Por derradeiro, (DINAMARCO, 1998, p.287) traz à baila a figura do juiz ativo e assevera que “a

escalada inquisitiva, no processo civil moderno, corresponde a crescente assunção de tarefas pelo Estado contemporâneo, o qual repudia a ‘teoria dos fins limitados’. (…) Nos sistemas políticos constitucionais marcados pela busca do bem-comum e nos de conotação socialista, o processo recebe influxos publicistas que impõe a presença do juiz atuante. É assim o nosso sistema processual da atualidade, onde a todo momento é preciso enfatizar que os juízes são condutores do processo e o sistema não lhes tolera atitudes de espectador.”

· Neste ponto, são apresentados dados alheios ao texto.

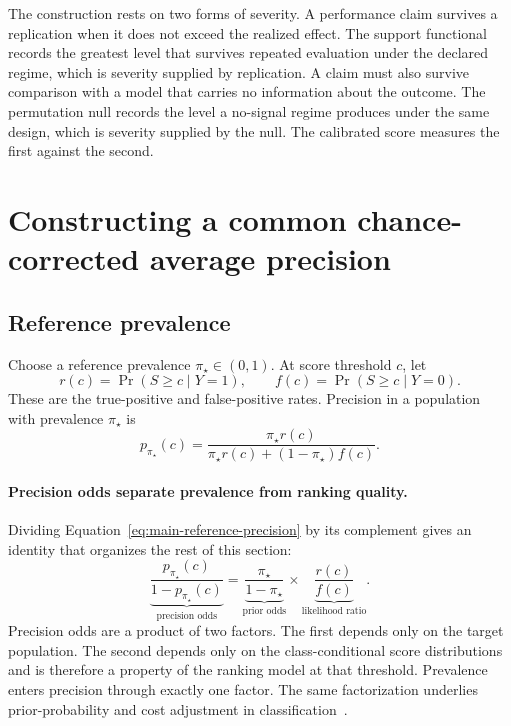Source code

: \documentclass[11pt]{article}
\theoremstyle{remark}
\begin{document}
The construction rests on two forms of severity. A performance claim survives a replication when it does not exceed the realized effect. The support functional records the greatest level that survives repeated evaluation under the declared regime, which is severity supplied by replication. A claim must also survive comparison with a model that carries no information about the outcome. The permutation null records the level a no-signal regime produces under the same design, which is severity supplied by the null. The calibrated score measures the first against the second.

\section{Constructing a common chance-corrected average precision}

\subsection{Reference prevalence}

Choose a reference prevalence $\pi_\star\in(0,1)$. At score threshold $c$, let
\[
r(c)=\Pr(S\geq c\mid Y=1),
\qquad
f(c)=\Pr(S\geq c\mid Y=0).
\]
These are the true-positive and false-positive rates. Precision in a population with prevalence $\pi_\star$ is
\begin{equation}
 p_{\pi_\star}(c)
 =
 \frac{\pi_\star r(c)}
 {\pi_\star r(c)+(1-\pi_\star)f(c)}.
 \label{eq:main-reference-precision}
\end{equation}

\paragraph{Precision odds separate prevalence from ranking quality.}
Dividing Equation~\eqref{eq:main-reference-precision} by its complement gives an identity that organizes the rest of this section:
\begin{equation}
\underbrace{\frac{p_{\pi_\star}(c)}{1-p_{\pi_\star}(c)}}_{\text{precision odds}}
=
\underbrace{\frac{\pi_\star}{1-\pi_\star}}_{\text{prior odds}}
\times
\underbrace{\frac{r(c)}{f(c)}}_{\text{likelihood ratio}}.
\label{eq:odds}
\end{equation}
Precision odds are a product of two factors. The first depends only on the target population. The second depends only on the class-conditional score distributions and is therefore a property of the ranking model at that threshold. Prevalence enters precision through exactly one factor. The same factorization underlies prior-probability and cost adjustment in classification~\cite{elkan2001foundations}.
\end{document}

Perante tais considerações, é preciso refletir que o processo civil moderno procura um equilíbrio entre o princípio do inquisitivo e o princípio do dispositivo na instrução, bem como a manutenção da imparcialidade do juiz. Assim, mais uma vez (DINAMARCO, 1998, p.54) ensina que “[É] preciso, de um

lado, reprimir a inquisitoriedade que dominou o processo penal autoritário; e, de outro, abandonar o comportamento desinteressado do juiz civil tradicionalmente conformado com as deficiências instrutórias deixadas pelas partes no processo.”

A partir do momento em que os poderes instrutórios foram atribuídos aos juízes, estes deixaram de ser meros espectadores dos atos processuais das partes e tornam-se protagonistas, atuando de forma ativa na busca de elementos para sua própria instrução. Visto isto, é possível verificar a irreversibilidade da ampliação dos poderes do juízes, em especial quanto à iniciativa probatória, uma vez que a permanente evolução em busca do ideal de justiça eficiente e qualificada, tem feito com que o juiz moderno esteja cada vez mais em consonância com os anseios sociais.